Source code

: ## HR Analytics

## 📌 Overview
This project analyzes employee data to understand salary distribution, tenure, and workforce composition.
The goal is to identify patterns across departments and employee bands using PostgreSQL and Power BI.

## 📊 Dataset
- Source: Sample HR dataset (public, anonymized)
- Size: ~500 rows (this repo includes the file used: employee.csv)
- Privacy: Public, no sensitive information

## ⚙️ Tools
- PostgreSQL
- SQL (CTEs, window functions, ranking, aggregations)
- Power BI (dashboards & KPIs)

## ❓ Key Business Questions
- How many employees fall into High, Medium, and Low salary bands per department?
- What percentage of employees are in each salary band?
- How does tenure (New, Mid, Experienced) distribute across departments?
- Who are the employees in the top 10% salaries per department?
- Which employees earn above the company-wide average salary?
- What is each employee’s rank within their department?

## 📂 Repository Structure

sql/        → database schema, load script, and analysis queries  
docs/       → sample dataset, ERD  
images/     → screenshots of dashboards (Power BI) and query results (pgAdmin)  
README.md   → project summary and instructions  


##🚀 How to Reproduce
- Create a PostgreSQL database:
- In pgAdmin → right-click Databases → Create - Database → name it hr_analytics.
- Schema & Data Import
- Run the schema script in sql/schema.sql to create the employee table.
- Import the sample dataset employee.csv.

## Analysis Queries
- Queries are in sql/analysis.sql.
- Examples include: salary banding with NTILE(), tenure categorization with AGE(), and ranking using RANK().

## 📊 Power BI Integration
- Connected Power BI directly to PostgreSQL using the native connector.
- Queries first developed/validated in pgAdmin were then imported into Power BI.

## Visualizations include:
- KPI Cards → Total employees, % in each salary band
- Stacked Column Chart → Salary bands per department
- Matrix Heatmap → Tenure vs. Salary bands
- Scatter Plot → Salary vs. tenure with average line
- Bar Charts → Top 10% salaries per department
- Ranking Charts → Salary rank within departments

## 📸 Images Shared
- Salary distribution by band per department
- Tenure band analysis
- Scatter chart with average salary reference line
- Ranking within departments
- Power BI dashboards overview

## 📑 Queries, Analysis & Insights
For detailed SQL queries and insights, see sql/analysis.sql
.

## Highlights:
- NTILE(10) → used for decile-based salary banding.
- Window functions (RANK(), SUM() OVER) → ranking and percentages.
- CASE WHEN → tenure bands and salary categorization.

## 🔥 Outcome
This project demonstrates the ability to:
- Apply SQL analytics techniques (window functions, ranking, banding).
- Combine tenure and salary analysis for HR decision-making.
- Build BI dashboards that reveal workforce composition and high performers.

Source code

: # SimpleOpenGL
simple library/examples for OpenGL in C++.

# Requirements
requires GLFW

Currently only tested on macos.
====
* Aim of the task: An exact retyping of every line in the records is needed.

* Task solution:
Source code

: ## HR Analytics

## 📌 Overview
This project analyzes employee data to understand salary distribution, tenure, and workforce composition.
The goal is to identify patterns across departments and employee bands using PostgreSQL and Power BI.

## 📊 Dataset
- Source: Sample HR dataset (public, anonymized)
- Size: ~500 rows (this repo includes the file used: employee.csv)
- Privacy: Public, no sensitive information

## ⚙️ Tools
- PostgreSQL
- SQL (CTEs, window functions, ranking, aggregations)
- Power BI (dashboards & KPIs)

## ❓ Key Business Questions
- How many employees fall into High, Medium, and Low salary bands per department?
- What percentage of employees are in each salary band?
- How does tenure (New, Mid, Experienced) distribute across departments?
- Who are the employees in the top 10% salaries per department?
- Which employees earn above the company-wide average salary?
- What is each employee’s rank within their department?

## 📂 Repository Structure

sql/        → database schema, load script, and analysis queries  
docs/       → sample dataset, ERD  
images/     → screenshots of dashboards (Power BI) and query results (pgAdmin)  
README.md   → project summary and instructions  


##🚀 How to Reproduce
- Create a PostgreSQL database:
- In pgAdmin → right-click Databases → Create - Database → name it hr_analytics.
- Schema & Data Import
- Run the schema script in sql/schema.sql to create the employee table.
- Import the sample dataset employee.csv.

## Analysis Queries
- Queries are in sql/analysis.sql.
- Examples include: salary banding with NTILE(), tenure categorization with AGE(), and ranking using RANK().

## 📊 Power BI Integration
- Connected Power BI directly to PostgreSQL using the native connector.
- Queries first developed/validated in pgAdmin were then imported into Power BI.

## Visualizations include:
- KPI Cards → Total employees, % in each salary band
- Stacked Column Chart → Salary bands per department
- Matrix Heatmap → Tenure vs. Salary bands
- Scatter Plot → Salary vs. tenure with average line
- Bar Charts → Top 10% salaries per department
- Ranking Charts → Salary rank within departments

## 📸 Images Shared
- Salary distribution by band per department
- Tenure band analysis
- Scatter chart with average salary reference line
- Ranking within departments
- Power BI dashboards overview

## 📑 Queries, Analysis & Insights
For detailed SQL queries and insights, see sql/analysis.sql
.

## Highlights:
- NTILE(10) → used for decile-based salary banding.
- Window functions (RANK(), SUM() OVER) → ranking and percentages.
- CASE WHEN → tenure bands and salary categorization.

## 🔥 Outcome
This project demonstrates the ability to:
- Apply SQL analytics techniques (window functions, ranking, banding).
- Combine tenure and salary analysis for HR decision-making.
- Build BI dashboards that reveal workforce composition and high performers.

Source code

: # SimpleOpenGL
simple library/examples for OpenGL in C++.

# Requirements
requires GLFW

Currently only tested on macos.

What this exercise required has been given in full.